Encrypted docker overlay network breaks on update to 35.20220116.3.0

[arnegroskurth]

Describe the bug

Updating CoreOS from 35.20220103.3.0 to 35.20220116.3.0 breaks encrypted docker overlay networking. No communication between containers on an encrypted overlay network is possible.

I've tested the following CoreOS versions which leads me to believe that the update might be related to the kernel-update from 5.15.7 to 5.15.17 but nothing in the kernel changelogs of the related releases stood out to me (combined changelog for all related versions for faster grepping: https://gist.github.com/arnegroskurth/ff5d0fdf9c66e0a3fc7b7f3eb4a92156).

35.20220131.3.0 -> broken
35.20220116.3.0 -> broken
35.20220103.3.0 -> works
35.20211215.3.0 -> works
35.20211203.3.0 -> works

My most promising insight:
Using tcpdump, I can see -as expected- the pings as ESP packets (timely correlated) on the VM network interface for those versions where the communication works. However when the VMs are created e.g. with version 35.20220116.3.0, I can see the pings as udp/vxlan/icmp packets on both the source- and target-VM indicating that the ESP encapsulation does not actually happen. (Yes, docker inspect confirms the option encrypted being set of the overlay network)

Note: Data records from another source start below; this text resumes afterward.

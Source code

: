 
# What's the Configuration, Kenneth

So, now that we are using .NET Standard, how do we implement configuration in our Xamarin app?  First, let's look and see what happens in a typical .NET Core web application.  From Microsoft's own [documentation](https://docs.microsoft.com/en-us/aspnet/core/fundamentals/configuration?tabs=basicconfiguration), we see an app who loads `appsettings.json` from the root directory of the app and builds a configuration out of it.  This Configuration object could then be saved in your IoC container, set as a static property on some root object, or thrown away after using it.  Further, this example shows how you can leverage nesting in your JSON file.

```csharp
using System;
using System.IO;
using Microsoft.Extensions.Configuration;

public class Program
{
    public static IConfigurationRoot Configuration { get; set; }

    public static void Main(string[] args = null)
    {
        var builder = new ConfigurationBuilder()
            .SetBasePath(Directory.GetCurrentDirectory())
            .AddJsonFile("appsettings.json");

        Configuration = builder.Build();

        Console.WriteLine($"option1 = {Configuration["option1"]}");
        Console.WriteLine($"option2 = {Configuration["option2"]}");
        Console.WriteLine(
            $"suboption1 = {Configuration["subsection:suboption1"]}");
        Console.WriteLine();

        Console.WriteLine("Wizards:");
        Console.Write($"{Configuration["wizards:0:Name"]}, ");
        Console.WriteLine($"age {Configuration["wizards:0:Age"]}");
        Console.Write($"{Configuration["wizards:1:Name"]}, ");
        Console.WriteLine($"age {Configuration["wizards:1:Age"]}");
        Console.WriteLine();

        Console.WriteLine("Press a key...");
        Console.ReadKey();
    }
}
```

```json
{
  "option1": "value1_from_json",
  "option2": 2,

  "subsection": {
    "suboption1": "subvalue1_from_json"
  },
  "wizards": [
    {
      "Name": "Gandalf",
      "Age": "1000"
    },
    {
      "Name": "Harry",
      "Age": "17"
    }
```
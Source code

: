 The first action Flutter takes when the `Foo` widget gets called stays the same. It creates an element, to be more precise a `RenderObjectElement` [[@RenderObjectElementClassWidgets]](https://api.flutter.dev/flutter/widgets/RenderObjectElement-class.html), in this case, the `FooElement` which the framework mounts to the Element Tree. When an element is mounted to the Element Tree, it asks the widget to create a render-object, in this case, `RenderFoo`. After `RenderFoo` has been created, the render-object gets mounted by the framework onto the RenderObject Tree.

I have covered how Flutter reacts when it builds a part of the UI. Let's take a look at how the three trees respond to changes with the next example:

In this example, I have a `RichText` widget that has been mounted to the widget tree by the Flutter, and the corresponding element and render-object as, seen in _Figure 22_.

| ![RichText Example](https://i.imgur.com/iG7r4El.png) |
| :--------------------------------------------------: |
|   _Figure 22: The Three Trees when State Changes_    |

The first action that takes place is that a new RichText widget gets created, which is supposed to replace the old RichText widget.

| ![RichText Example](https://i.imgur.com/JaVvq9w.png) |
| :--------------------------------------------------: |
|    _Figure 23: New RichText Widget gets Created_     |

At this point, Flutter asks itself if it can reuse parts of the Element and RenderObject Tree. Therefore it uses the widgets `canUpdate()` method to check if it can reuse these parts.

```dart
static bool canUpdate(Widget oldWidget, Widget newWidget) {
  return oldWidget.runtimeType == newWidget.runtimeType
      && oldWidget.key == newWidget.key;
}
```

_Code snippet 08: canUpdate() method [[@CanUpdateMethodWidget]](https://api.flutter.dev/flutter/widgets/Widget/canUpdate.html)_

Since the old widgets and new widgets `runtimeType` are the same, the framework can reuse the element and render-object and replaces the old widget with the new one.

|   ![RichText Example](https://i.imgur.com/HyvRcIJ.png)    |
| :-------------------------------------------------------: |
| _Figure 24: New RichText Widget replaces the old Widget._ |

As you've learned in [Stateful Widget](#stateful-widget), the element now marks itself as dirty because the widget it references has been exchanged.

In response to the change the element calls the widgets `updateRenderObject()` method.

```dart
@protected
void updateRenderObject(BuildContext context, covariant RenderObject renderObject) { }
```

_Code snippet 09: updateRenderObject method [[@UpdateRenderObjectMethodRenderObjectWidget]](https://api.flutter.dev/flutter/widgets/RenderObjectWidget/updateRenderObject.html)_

Observed traffic on source VM over encrypted network with broken version:

# tcpdump -i any -vvnn host 192.168.14.45
...
18:00:36.053451 net0  Out IP (tos 0x0, ttl 64, id 542, offset 0, flags [none], proto UDP (17), length 134)
    192.168.14.46.45320 > 192.168.14.45.4789: [bad udp cksum 0x9e2f -> 0x6cf8!] VXLAN, flags [I] (0x08), vni 4100
IP (tos 0x0, ttl 64, id 50734, offset 0, flags [DF], proto ICMP (1), length 84)
    10.0.2.9 > 10.0.2.11: ICMP echo request, id 419, seq 827, length 64

Observed traffic on target VM over encrypted network with broken version:

# tcpdump -i any -nnvv "host 192.168.14.46"
...
17:56:36.228997 net0  In  IP (tos 0x0, ttl 64, id 10361, offset 0, flags [DF], proto UDP (17), length 77)
    192.168.14.46.7946 > 192.168.14.45.7946: [udp sum ok] UDP, length 49
17:56:36.437736 net0  In  IP (tos 0x0, ttl 64, id 10460, offset 0, flags [none], proto UDP (17), length 134)
    192.168.14.46.45320 > 192.168.14.45.4789: [udp sum ok] VXLAN, flags [I] (0x08), vni 4100
IP (tos 0x0, ttl 64, id 8557, offset 0, flags [DF], proto ICMP (1), length 84)
    10.0.2.9 > 10.0.2.11: ICMP echo request, id 419, seq 593, length 64
17:56:36.970162 net0  In  IP (tos 0x0, ttl 64, id 10642, offset 0, flags [DF], proto UDP (17), length 86)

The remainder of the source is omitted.